Substituting the values:
0 = (4.3 * 10^7 m/s) + (3.34 * 10^15 m/s^2) * t
Solving for t:
t = - (4.3 * 10^7 m/s) / (3.34 * 10^15 m/s^2)
t ≈ - 1.29 * 10^-8 s
Since time cannot be negative in this context, we take the absolute value:
t ≈ 1.29 * 10^-8 s
Finally, we can calculate the vertical deflection (d) using the first equation:
d = (1/2) * a * t^2
Substituting the values:
d = (1/2) * (3.34 * 10^15 m/s^2) * (1.29 * 10^-8 s)^2
d ≈ 2.01 * 10^-5 m
Therefore, the vertical deflection of the electrons as they leave the plates is approximately 2.01 * 10^-5 meters.
To find the vertical deflection of the electrons as they leave the plates, we need to use the basic principles of electromagnetism and the equation for the vertical deflection of charged particles in an electric field.

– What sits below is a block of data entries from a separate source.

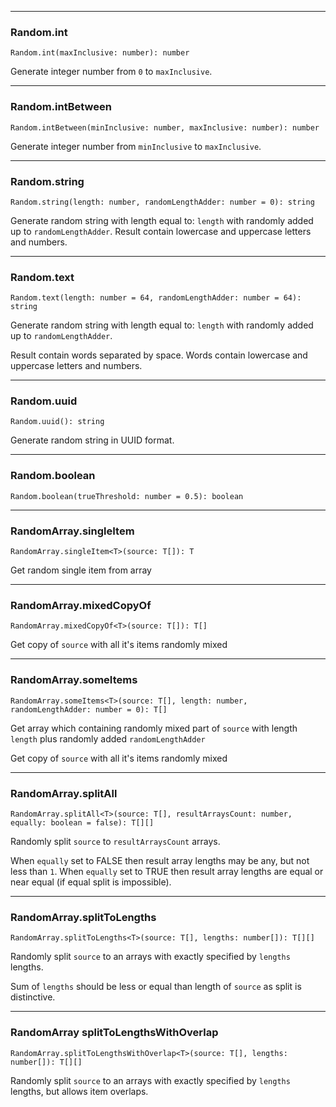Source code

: _________________________________________

### Random.int

```
Random.int(maxInclusive: number): number
```

Generate integer number from ```0``` to ```maxInclusive```.

_________________________________________

### Random.intBetween

```
Random.intBetween(minInclusive: number, maxInclusive: number): number
```

Generate integer number from ```minInclusive``` to ```maxInclusive```.

_________________________________________

### Random.string

```
Random.string(length: number, randomLengthAdder: number = 0): string
```

Generate random string with length equal to: ```length``` with randomly added up to ```randomLengthAdder```.
Result contain lowercase and uppercase letters and numbers.

_________________________________________

### Random.text

```
Random.text(length: number = 64, randomLengthAdder: number = 64): string
```

Generate random string with length equal to: ```length``` with randomly added up to ```randomLengthAdder```.

Result contain words separated by space. Words contain lowercase and uppercase letters and numbers.

_________________________________________

### Random.uuid

```
Random.uuid(): string
```

Generate random string in UUID format.

_________________________________________

### Random.boolean

```
Random.boolean(trueThreshold: number = 0.5): boolean
```

_________________________________________

### RandomArray.singleItem

```
RandomArray.singleItem<T>(source: T[]): T
```

Get random single item from array

_________________________________________

### RandomArray.mixedCopyOf

```
RandomArray.mixedCopyOf<T>(source: T[]): T[]
```

Get copy of ```source``` with all it's items randomly mixed

_________________________________________

### RandomArray.someItems

```
RandomArray.someItems<T>(source: T[], length: number, randomLengthAdder: number = 0): T[]
```

Get array which containing randomly mixed part of ```source``` with length ```length``` plus randomly
added ```randomLengthAdder```

Get copy of ```source``` with all it's items randomly mixed

_________________________________________

### RandomArray.splitAll

```
RandomArray.splitAll<T>(source: T[], resultArraysCount: number, equally: boolean = false): T[][]
```

Randomly split ```source``` to ```resultArraysCount``` arrays.

When ```equally``` set to FALSE then result array lengths may be any, but not less than ```1```.
When ```equally``` set to TRUE then result array lengths are equal or near equal (if equal split is impossible).

_________________________________________

### RandomArray.splitToLengths

```
RandomArray.splitToLengths<T>(source: T[], lengths: number[]): T[][] 
```

Randomly split ```source``` to an arrays with exactly specified by ```lengths``` lengths.

Sum of ```lengths``` should be less or equal than length of ```source``` as split is distinctive.

_________________________________________

### RandomArray splitToLengthsWithOverlap

```
RandomArray.splitToLengthsWithOverlap<T>(source: T[], lengths: number[]): T[][] 
```

Randomly split ```source``` to an arrays with exactly specified by ```lengths``` lengths, but allows item overlaps.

The equation for the vertical deflection of charged particles in an electric field can be derived from Newton's second law. It states that the vertical force exerted on the electrons (Fy) is equal to the charge of the particle (q) multiplied by the vertical electric field (E), and can be represented as Fy = qE.
Given:
Initial velocity of the electrons (v0) = 4.3 × 10^7 m/s
Magnitude of the vertical electric field (E) = 1.90 × 10^4 N/C
Next, we need to calculate the time the electrons spend between the plates. Since the vertical deflection is caused by the vertical acceleration, which is constant, we can use the equation for the horizontal displacement of an object under constant acceleration:
d = v0 * t + (1/2) * a * t^2
Where:
d = vertical deflection (what we want to find)
v0 = initial velocity of the electrons
t = time spent between the plates (what we want to find, assuming the electrons are uniformly accelerated)
a = vertical acceleration
Since the vertical acceleration of the electrons is caused by the vertical electric field, we can rewrite the equation as:
d = v0 * t + (1/2) * (q/m) * E * t^2
Where:
m = mass of the electrons
However, we can also rewrite the equation as:
d = v0 * t + (1/2) * (q/m) * (E/m) * m * t^2
Where:
(E/m) = electric field per unit mass (a constant)
To find the value of (E/m), we can use the fact that the acceleration of the electrons in the electric field is given by:
a = (q/m) * E
Since (E/m) = a / (q/m), we can substitute this in the equation:
d = v0 * t + (1/2) * (q/m) * (E/m) * m * t^2
d = v0 * t + (1/2) * a * (E/m) * m * t^2
d = v0 * t + (1/2) * a * (E/m) * m * t^2
The term (E/m) * m is just the electric field strength E, so we can simplify the equation to:
d = v0 * t + (1/2) * a * E * t^2
Now, we have an equation that relates the vertical deflection (d) to the initial velocity (v0), the acceleration (a), the electric field (E), and the time spent between the plates (t).
Given that the initial velocity of the electrons is 4.3 × 10^7 m/s, the magnitude of the vertical electric field is 1.90 × 10^4 N/C, and assuming the electrons are uniformly accelerated between the plates, we can substitute these values into the equation and solve for the vertical deflection (d) of the electrons as they leave the plates.